Ma io da bimbo come combattevo l’afa? Andare al mare era una grande impresa, l’aria condizionata era ancora da venire e i sedili erano di vinile: plastica pura “senza respiro”. L’auto si arieggiava per velocità, ma puoi correre anche a mille all’ora: se l’aria è calda, al meglio ti fai una “fonata”.

Il mare era come la “terra promessa” almeno lì c’era la brezza mitigata. Ma, ma? La salvezza non era il luogo, l’acqua calda pure quella, ma la riserva di fresco generato. Tutti, dico tutti gli spiaggianti avevano la loro riserva di illusione del fresco: il cocomero.

Nella baracca di canne

Foto: Miroslav Čuljat

Lo comperavi per strada direttamente dal contadino alla baraccuccia di canne. Andava di moda il charleston, quello verde e lungo, trenta chili buoni. In macchina lo ospitavamo come quinto passeggero e lo accarezzavamo come ora si fa col barboncino.

Il trasferimento in spiaggia era un trasloco e doveva anche essere teatrale per umiliare il ragioniere del catasto che il cocomero lo aveva, tirato come era, di soli 15 chili.

Bisognava poi rifrescarlo e sulla spiaggia, nel bagnasciuga, iniziava uno scavo che quello per il porto di Lamezia Terme era una buca nella sabbia. Poi lo si depositava con cura, come fosse una mina anti-tank, poi lo ricopriva di sabbia bagnata. Si creava un microclima da cocomero in bagnasciuga che guadagnavi almeno 10 gradi .
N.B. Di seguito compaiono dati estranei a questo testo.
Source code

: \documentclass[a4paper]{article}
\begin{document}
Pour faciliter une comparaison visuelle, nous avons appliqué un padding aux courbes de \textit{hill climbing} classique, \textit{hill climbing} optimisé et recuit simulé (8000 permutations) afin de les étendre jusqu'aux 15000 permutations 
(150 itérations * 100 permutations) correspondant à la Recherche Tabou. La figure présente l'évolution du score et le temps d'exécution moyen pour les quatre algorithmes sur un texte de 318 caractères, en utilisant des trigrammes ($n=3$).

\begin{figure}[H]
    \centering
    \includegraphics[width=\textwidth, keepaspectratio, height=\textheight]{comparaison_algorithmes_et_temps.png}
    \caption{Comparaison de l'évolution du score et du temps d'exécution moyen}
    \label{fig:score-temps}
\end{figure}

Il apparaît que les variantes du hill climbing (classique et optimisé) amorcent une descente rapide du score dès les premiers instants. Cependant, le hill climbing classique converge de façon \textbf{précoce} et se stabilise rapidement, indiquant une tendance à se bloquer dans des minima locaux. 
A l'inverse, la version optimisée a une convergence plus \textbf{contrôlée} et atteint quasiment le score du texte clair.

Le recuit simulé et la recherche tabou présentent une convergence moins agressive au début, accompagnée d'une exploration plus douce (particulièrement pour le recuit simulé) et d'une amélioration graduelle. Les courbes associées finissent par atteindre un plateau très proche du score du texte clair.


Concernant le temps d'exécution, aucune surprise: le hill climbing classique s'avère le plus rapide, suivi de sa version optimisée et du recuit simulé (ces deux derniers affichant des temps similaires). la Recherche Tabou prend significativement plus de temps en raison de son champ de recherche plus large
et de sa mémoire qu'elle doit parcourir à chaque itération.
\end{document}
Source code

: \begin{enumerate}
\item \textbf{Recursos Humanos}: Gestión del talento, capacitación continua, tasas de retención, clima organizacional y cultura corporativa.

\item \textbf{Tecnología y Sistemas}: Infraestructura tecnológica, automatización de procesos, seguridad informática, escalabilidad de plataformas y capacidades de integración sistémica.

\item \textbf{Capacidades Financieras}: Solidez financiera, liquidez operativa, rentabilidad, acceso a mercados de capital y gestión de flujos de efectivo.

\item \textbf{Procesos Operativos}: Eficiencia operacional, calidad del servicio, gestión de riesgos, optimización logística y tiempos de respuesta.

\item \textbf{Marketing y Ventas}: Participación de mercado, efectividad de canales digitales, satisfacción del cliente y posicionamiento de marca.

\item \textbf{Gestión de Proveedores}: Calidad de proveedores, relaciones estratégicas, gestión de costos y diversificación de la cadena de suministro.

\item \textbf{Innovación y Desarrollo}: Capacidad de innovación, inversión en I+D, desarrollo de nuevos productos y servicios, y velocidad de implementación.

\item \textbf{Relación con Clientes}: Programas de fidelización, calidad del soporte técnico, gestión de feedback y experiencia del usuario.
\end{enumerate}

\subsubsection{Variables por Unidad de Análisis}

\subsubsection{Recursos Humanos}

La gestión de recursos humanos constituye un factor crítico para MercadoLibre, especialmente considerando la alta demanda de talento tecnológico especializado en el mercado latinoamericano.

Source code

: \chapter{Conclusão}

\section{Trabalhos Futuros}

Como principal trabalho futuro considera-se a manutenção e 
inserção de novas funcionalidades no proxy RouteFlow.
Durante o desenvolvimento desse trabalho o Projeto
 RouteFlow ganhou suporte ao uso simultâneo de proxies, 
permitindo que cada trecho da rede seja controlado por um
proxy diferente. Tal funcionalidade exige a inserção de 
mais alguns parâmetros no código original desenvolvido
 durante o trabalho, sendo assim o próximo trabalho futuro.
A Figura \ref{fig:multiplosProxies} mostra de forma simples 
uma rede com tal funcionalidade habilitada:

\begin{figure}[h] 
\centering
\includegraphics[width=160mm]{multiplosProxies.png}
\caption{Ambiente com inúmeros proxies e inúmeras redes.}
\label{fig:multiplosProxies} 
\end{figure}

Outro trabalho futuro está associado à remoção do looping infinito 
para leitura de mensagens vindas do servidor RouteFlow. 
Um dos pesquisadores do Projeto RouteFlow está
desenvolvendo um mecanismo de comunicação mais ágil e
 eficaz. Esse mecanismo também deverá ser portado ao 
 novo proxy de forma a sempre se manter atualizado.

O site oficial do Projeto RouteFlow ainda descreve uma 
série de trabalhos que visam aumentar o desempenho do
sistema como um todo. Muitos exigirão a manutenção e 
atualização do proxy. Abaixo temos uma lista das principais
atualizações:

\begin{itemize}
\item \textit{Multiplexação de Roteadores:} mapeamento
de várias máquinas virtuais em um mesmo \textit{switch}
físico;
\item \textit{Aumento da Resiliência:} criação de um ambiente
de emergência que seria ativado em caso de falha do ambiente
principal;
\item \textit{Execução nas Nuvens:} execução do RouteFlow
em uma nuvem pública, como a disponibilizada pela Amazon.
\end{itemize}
Noi bimbi lo sapevamo sepolto e pregavamo in una sua non “resurrezione” perché il rito del cocomero avrebbe segnato la fine dei bagni, la pennichella dei ragionieri al mare con cocomero incorporato nella trippa che faceva tanto omo di potere.

La resurrezione del cocomero

Foto © Thibault Jugain / Pexels

Ma, come tutti sanno, se un cocomero va sepolto dopo tre ore è risorto. Veniva estumulato con gran cura e portato sotto l’ombrellone. Tutti intorno, il capo famiglia lo apriva con gran rumore (in dialetto per questo sinistro rumore il cocomero si chiama vernilo) di fibre che si dividevano.

Il primo pezzo del cuore di avanzo dalla spaccatura andava al tagliatore che, dopo l’assaggio con molta serietà, autorizzava la distribuzione. Ho visto uomini crepare, ho visto trasferimenti di 10 chili di cocomero dentro stomaci da 5. Ho capito così il miracolo.

E si era fatto sera, avevamo sacrificato un cocomero ma l’afa non si sentiva e… il bagno era occupato.

I cocktail hanno bisogno del ghiaccio, il cocomero del coraggio.